- Take a 30 minute walk together. By taking a walk with your child, you are teaching your child the importance of exercise and healthy living. In addition, you'll usually find out more about your child's life as you walk together.
- Work on a project together. Get closer to your child by finding a common goal. You can work on a school project or complete a 1000 piece puzzle together. The idea is to bond over a common interest you both share. Some parents find it rewarding to volunteer with a charitable organization with their child and share the satisfaction of helping others.
- Get behind your child's hobby. If your child is interested in baseball or volleyball, then support your child by showing up at his or her games. Your child will remember your presence at his games more than what happened in the game itself. If your kid is interested in finding weird looking bugs, then go on a nature hunt with them.
- Play a game with your child. When was the last time you played Monopoly with your daughter or son?
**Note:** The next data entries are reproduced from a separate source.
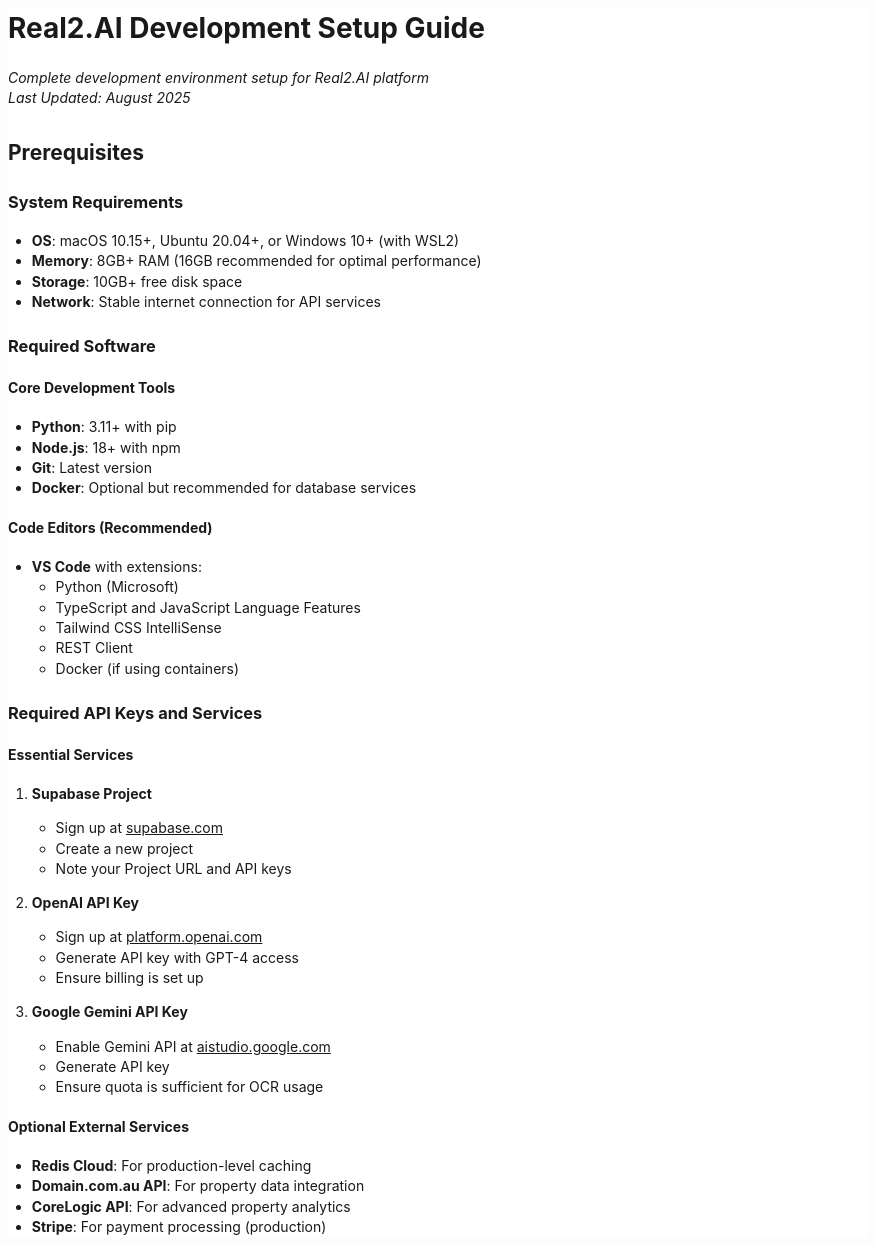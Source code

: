 # Real2.AI Development Setup Guide

*Complete development environment setup for Real2.AI platform*  
*Last Updated: August 2025*

## Prerequisites

### System Requirements
- **OS**: macOS 10.15+, Ubuntu 20.04+, or Windows 10+ (with WSL2)
- **Memory**: 8GB+ RAM (16GB recommended for optimal performance)
- **Storage**: 10GB+ free disk space
- **Network**: Stable internet connection for API services

### Required Software

#### Core Development Tools
- **Python**: 3.11+ with pip
- **Node.js**: 18+ with npm
- **Git**: Latest version
- **Docker**: Optional but recommended for database services

#### Code Editors (Recommended)
- **VS Code** with extensions:
  - Python (Microsoft)
  - TypeScript and JavaScript Language Features
  - Tailwind CSS IntelliSense
  - REST Client
  - Docker (if using containers)

### Required API Keys and Services

#### Essential Services
1. **Supabase Project**
   - Sign up at [supabase.com](https://supabase.com)
   - Create a new project
   - Note your Project URL and API keys

2. **OpenAI API Key**
   - Sign up at [platform.openai.com](https://platform.openai.com)
   - Generate API key with GPT-4 access
   - Ensure billing is set up

3. **Google Gemini API Key**
   - Enable Gemini API at [aistudio.google.com](https://aistudio.google.com)
   - Generate API key
   - Ensure quota is sufficient for OCR usage

#### Optional External Services
- **Redis Cloud**: For production-level caching
- **Domain.com.au API**: For property data integration
- **CoreLogic API**: For advanced property analytics
- **Stripe**: For payment processing (production)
According to an organization called Family Education, enjoying games with your child is one way to open up lines of communication. All you need is an hour just to sit, talk and play.
- Share dinner together. In light of our busy schedules, many families have dropped the tradition of eating dinner together. Instead, families opt to watch TV or the kids grab their dinner plates and eat in their bedrooms while playing video games. Plan special meals together - nothing fancy. Teach your child how important it is to eat together as a family.
- Create rituals with your children. Besides the traditional Thanksgiving and Christmas get-togethers, be creative with some new rituals. You can create a habit with your child to take him or her out to lunch every Saturday afternoon. This is one way your child can feel connected with you and have something to look forward to. Sunday afternoons can be reserved for watching a favorite movie together while munching on freshly cooked popcorn. Too many times people use the holidays as their time to be with the kids.
- Make sure your kids have responsibilities around the house. Your children need to have a sense of personal responsibility around the house. Rather than giving them an allowance, they should earn one. You should not have to tell them over and over to clean up their room, take out the garbage, rake the leaves off the front lawn or whatever other chores you give to them. Teach your children the value of every dollar you give them by making them do some work around the house.